Recently HealthGrades, a leading provider of information to help consumers make informed decisions about physicians and hospitals, once again acknowledged the competency of the department by awarding it the 2012 HealthGrades Emergency Medicine Excellence Award for the second year in a row. HUMC also received the 2013 HealthGrades Distinguished Hospital for Clinical Excellence Award, placing it among the top five percent of hospitals in the nation for overall quality. It is the only hospital in the New York – Northern New Jersey market to garner both distinctions.

Dr. Feldman is proud of the job he and his colleagues have done since he took over as department chair in 2003.

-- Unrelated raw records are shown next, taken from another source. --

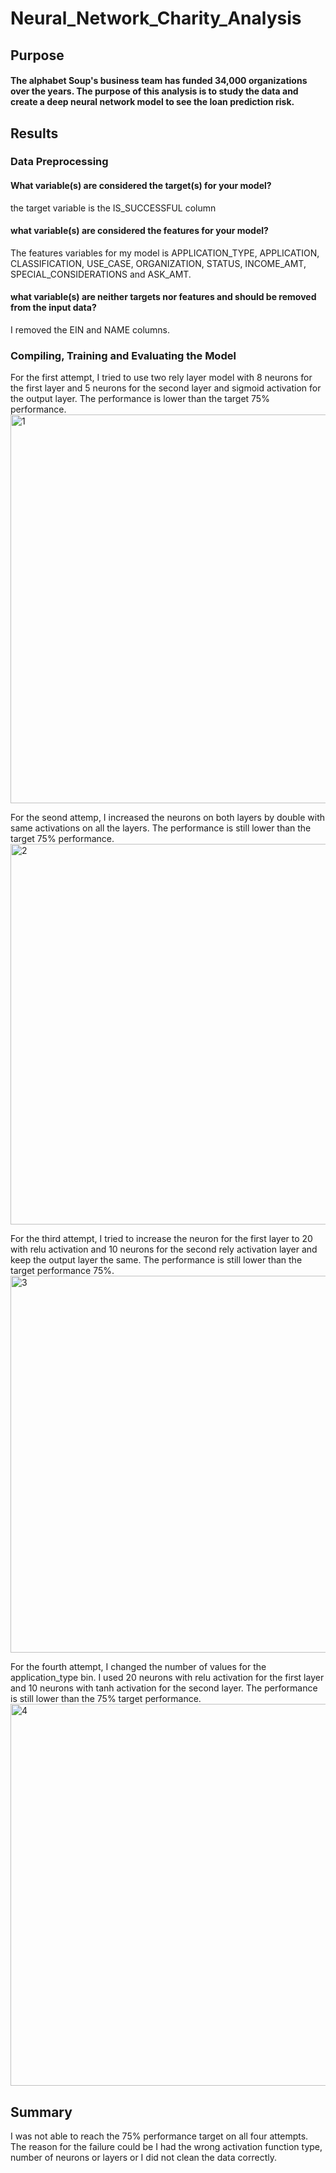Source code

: # Neural_Network_Charity_Analysis

## Purpose
#### The alphabet Soup's business team has funded 34,000 organizations over the years. The purpose of this analysis is to study the data and create a deep neural network model to see the loan prediction risk.

## Results

### Data Preprocessing

#### What variable(s) are considered the target(s) for your model?
the target variable is the IS_SUCCESSFUL column

#### what variable(s) are considered the features for your model?
The features variables for my model is APPLICATION_TYPE, APPLICATION, CLASSIFICATION, USE_CASE, ORGANIZATION, STATUS, INCOME_AMT, SPECIAL_CONSIDERATIONS and ASK_AMT.

#### what variable(s) are neither targets nor features and should be removed from the input data?
I removed the EIN and NAME columns.


### Compiling, Training and Evaluating the Model

For the first attempt, I tried to use two rely layer model with 8 neurons for the first layer and 5 neurons for the second layer and sigmoid activation for the output layer. The performance is lower than the target 75% performance.
<img width="622" alt="1" src="https://user-images.githubusercontent.com/92563285/158252334-f1feb1a0-c30b-4ee7-b6c8-a1b25996513c.png">

For the seond attemp, I increased the neurons on both layers by double with same activations on all the layers. The performance is still lower than the target 75% performance.
<img width="609" alt="2" src="https://user-images.githubusercontent.com/92563285/158252620-b2ed4dbb-2cc5-4a95-85f3-cdc6af3417f8.png">

For the third attempt, I tried to increase the neuron for the first layer to 20 with relu activation and 10 neurons for the second rely activation layer and keep the output layer the same. The performance is still lower than the target performance 75%.
<img width="603" alt="3" src="https://user-images.githubusercontent.com/92563285/158252975-04b89035-26ef-4dca-a136-6487587a234d.png">

For the fourth attempt, I changed the number of values for the application_type bin. I used 20 neurons with relu activation for the first layer and 10 neurons with tanh activation for the second layer. The performance is still lower than the 75% target performance. 
<img width="611" alt="4" src="https://user-images.githubusercontent.com/92563285/158253403-e89f63c0-6cb9-4d13-b52b-da72ef4ee5ee.png">

## Summary
I was not able to reach the 75% performance target on all four attempts. The reason for the failure could be I had the wrong activation function type, number of neurons or layers or I did not clean the data correctly.
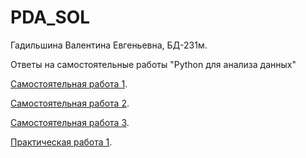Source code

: # PDA_SOL
Гадильшина Валентина Евгеньевна, БД-231м.

Ответы на самостоятельные работы "Python для анализа данных"

[Самостоятельная работа 1](/Самостоятельная_работа_1.ipynb).

[Самостоятельная работа 2](/Самостоятельная_работа_2_numpy.ipynb).

[Самостоятельная работа 3](/Самостоятельная_работа_3_pandas.ipynb).

[Практическая работа 1](/Exercise1_Gadilshina_VE.ipynb).
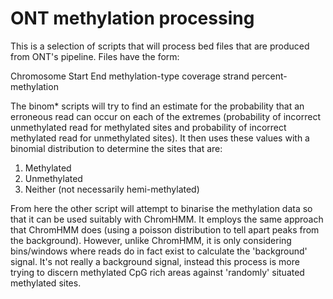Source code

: # ONT methylation processing

This is a selection of scripts that will process bed files that are produced
from ONT's pipeline. Files have the form:

Chromosome  Start   End methylation-type    coverage    strand  percent-methylation

The binom* scripts will try to find an estimate for the probability that an erroneous
read can occur on each of the extremes (probability of incorrect unmethylated
read for methylated sites and probability of incorrect methylated read for
unmethylated sites). It then uses these values with a binomial distribution
to determine the sites that are:

1) Methylated
2) Unmethylated
3) Neither (not necessarily hemi-methylated)

From here the other script will attempt to binarise the methylation data so
that it can be used suitably with ChromHMM. It employs the same approach that
ChromHMM does (using a poisson distribution to tell apart peaks from the
background). However, unlike ChromHMM, it is only considering bins/windows
where reads do in fact exist to calculate the 'background' signal. It's not
really a background signal, instead this process is more trying to discern
methylated CpG rich areas against 'randomly' situated methylated sites.
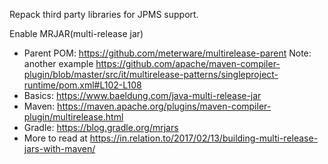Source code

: Repack third party libraries for JPMS support.

Enable MRJAR(multi-release jar)
* Parent POM: https://github.com/meterware/multirelease-parent
  Note: another example https://github.com/apache/maven-compiler-plugin/blob/master/src/it/multirelease-patterns/singleproject-runtime/pom.xml#L102-L108
* Basics: https://www.baeldung.com/java-multi-release-jar
* Maven: https://maven.apache.org/plugins/maven-compiler-plugin/multirelease.html
* Gradle: https://blog.gradle.org/mrjars
* More to read at https://in.relation.to/2017/02/13/building-multi-release-jars-with-maven/
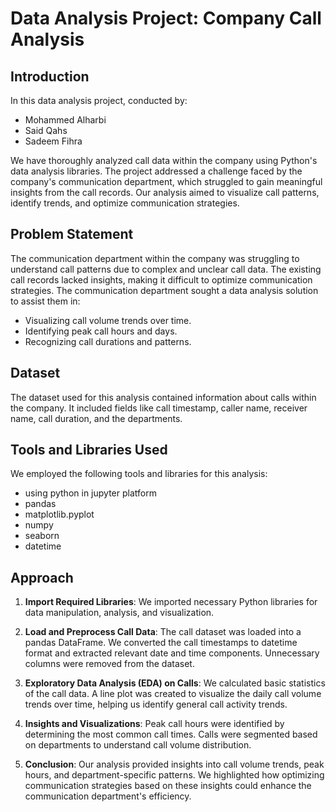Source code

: # Data Analysis Project: Company Call Analysis

## Introduction

In this data analysis project, conducted by:
- Mohammed Alharbi
- Said Qahs
- Sadeem Fihra

We have thoroughly analyzed call data within the company using Python's data analysis libraries. The project addressed a challenge faced by the company's communication department, which struggled to gain meaningful insights from the call records. Our analysis aimed to visualize call patterns, identify trends, and optimize communication strategies.

## Problem Statement

The communication department within the company was struggling to understand call patterns due to complex and unclear call data. The existing call records lacked insights, making it difficult to optimize communication strategies. The communication department sought a data analysis solution to assist them in:

- Visualizing call volume trends over time.
- Identifying peak call hours and days.
- Recognizing call durations and patterns.

## Dataset

The dataset used for this analysis contained information about calls within the company. It included fields like call timestamp, caller name, receiver name, call duration, and the departments.

## Tools and Libraries Used

We employed the following tools and libraries for this analysis:

- using python in jupyter platform
- pandas
- matplotlib.pyplot
- numpy
- seaborn
- datetime

## Approach

1. **Import Required Libraries**: We imported necessary Python libraries for data manipulation, analysis, and visualization.

2. **Load and Preprocess Call Data**: The call dataset was loaded into a pandas DataFrame. We converted the call timestamps to datetime format and extracted relevant date and time components. Unnecessary columns were removed from the dataset.

3. **Exploratory Data Analysis (EDA) on Calls**: We calculated basic statistics of the call data. A line plot was created to visualize the daily call volume trends over time, helping us identify general call activity trends.

4. **Insights and Visualizations**: Peak call hours were identified by determining the most common call times. Calls were segmented based on departments to understand call volume distribution.

5. **Conclusion**: Our analysis provided insights into call volume trends, peak hours, and department-specific patterns. We highlighted how optimizing communication strategies based on these insights could enhance the communication department's efficiency.


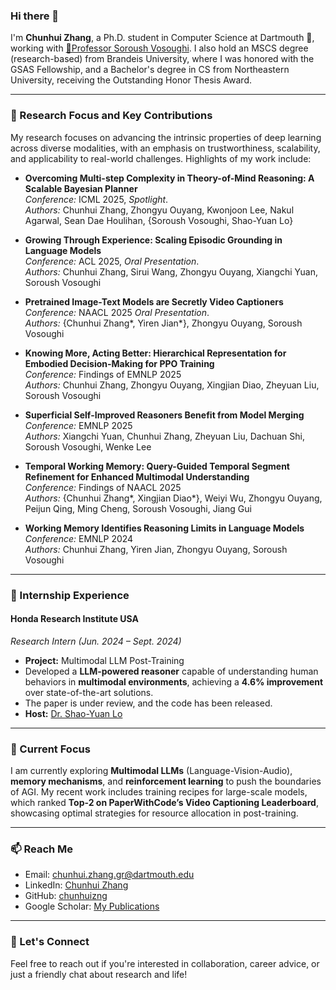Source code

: ### Hi there 👋

I'm **Chunhui Zhang**, a Ph.D. student in Computer Science at Dartmouth 🌲, working with [🌟Professor Soroush Vosoughi](https://www.cs.dartmouth.edu/~soroush/). I also hold an MSCS degree (research-based) from Brandeis University, where I was honored with the GSAS Fellowship, and a Bachelor's degree in CS from Northeastern University, receiving the Outstanding Honor Thesis Award.

---

### 🔭 Research Focus and Key Contributions

My research focuses on advancing the intrinsic properties of deep learning across diverse modalities, with an emphasis on trustworthiness, scalability, and applicability to real-world challenges. Highlights of my work include:

- **Overcoming Multi-step Complexity in Theory-of-Mind Reasoning: A Scalable Bayesian Planner**  
  *Conference:* ICML 2025, *Spotlight*. \
  *Authors:* Chunhui Zhang, Zhongyu Ouyang, Kwonjoon Lee, Nakul Agarwal, Sean Dae Houlihan, {Soroush Vosoughi, Shao-Yuan Lo}

- **Growing Through Experience: Scaling Episodic Grounding in Language Models**  
  *Conference:* ACL 2025, *Oral Presentation*. \
  *Authors:* Chunhui Zhang, Sirui Wang, Zhongyu Ouyang, Xiangchi Yuan, Soroush Vosoughi

- **Pretrained Image-Text Models are Secretly Video Captioners**  
  *Conference:* NAACL 2025 *Oral Presentation*. \
  *Authors:* {Chunhui Zhang*, Yiren Jian*}, Zhongyu Ouyang, Soroush Vosoughi  

- **Knowing More, Acting Better: Hierarchical Representation for Embodied Decision-Making for PPO Training**  
  *Conference:* Findings of EMNLP 2025 \
  *Authors:* Chunhui Zhang, Zhongyu Ouyang, Xingjian Diao, Zheyuan Liu, Soroush Vosoughi

- **Superficial Self-Improved Reasoners Benefit from Model Merging**  
  *Conference:* EMNLP 2025 \
  *Authors:* Xiangchi Yuan, Chunhui Zhang, Zheyuan Liu, Dachuan Shi, Soroush Vosoughi, Wenke Lee

- **Temporal Working Memory: Query-Guided Temporal Segment Refinement for Enhanced Multimodal Understanding**  
  *Conference:* Findings of NAACL 2025 \
  *Authors:* {Chunhui Zhang*, Xingjian Diao*}, Weiyi Wu, Zhongyu Ouyang, Peijun Qing, Ming Cheng, Soroush Vosoughi, Jiang Gui

- **Working Memory Identifies Reasoning Limits in Language Models**  
  *Conference:* EMNLP 2024 \
  *Authors:* Chunhui Zhang, Yiren Jian, Zhongyu Ouyang, Soroush Vosoughi  



---

### 💼 Internship Experience

#### **Honda Research Institute USA**  
*Research Intern (Jun. 2024 – Sept. 2024)*  
- **Project:** Multimodal LLM Post-Training  
- Developed a **LLM-powered reasoner** capable of understanding human behaviors in **multimodal environments**, achieving a **4.6% improvement** over state-of-the-art solutions.  
- The paper is under review, and the code has been released.  
- **Host:** [Dr. Shao-Yuan Lo](https://shaoyuanlo.github.io/)  

---

### 🌱 Current Focus

I am currently exploring **Multimodal LLMs** (Language-Vision-Audio), **memory mechanisms**, and **reinforcement learning** to push the boundaries of AGI. My recent work includes training recipes for large-scale models, which ranked **Top-2 on PaperWithCode’s Video Captioning Leaderboard**, showcasing optimal strategies for resource allocation in post-training.

---

### 📫 Reach Me

- Email: [chunhui.zhang.gr@dartmouth.edu](mailto:chunhui.zhang.gr@dartmouth.edu)  
- LinkedIn: [Chunhui Zhang](https://www.linkedin.com/in/chunhui-zhang-541827161/)  
- GitHub: [chunhuizng](https://github.com/chunhuizng)  
- Google Scholar: [My Publications](https://scholar.google.com.hk/citations?user=im3dmssAAAAJ&hl=en)  

---

### 💬 Let's Connect

Feel free to reach out if you're interested in collaboration, career advice, or just a friendly chat about research and life!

“The entire Emergency Medicine Division works tirelessly to strive for clinical excellence using state-of-the-art equipment, while also focusing on patient-centered care through programs like our award-winning Take-a-Break Program, a volunteer program that provides periods of respite for family members,” said Dr. Feldman. “We are enthusiastically looking forward to the upcoming expansion and upgrade of our Emergency Medicine Division to provide private rooms for enhanced patient privacy as well as specialty patient care rooms.”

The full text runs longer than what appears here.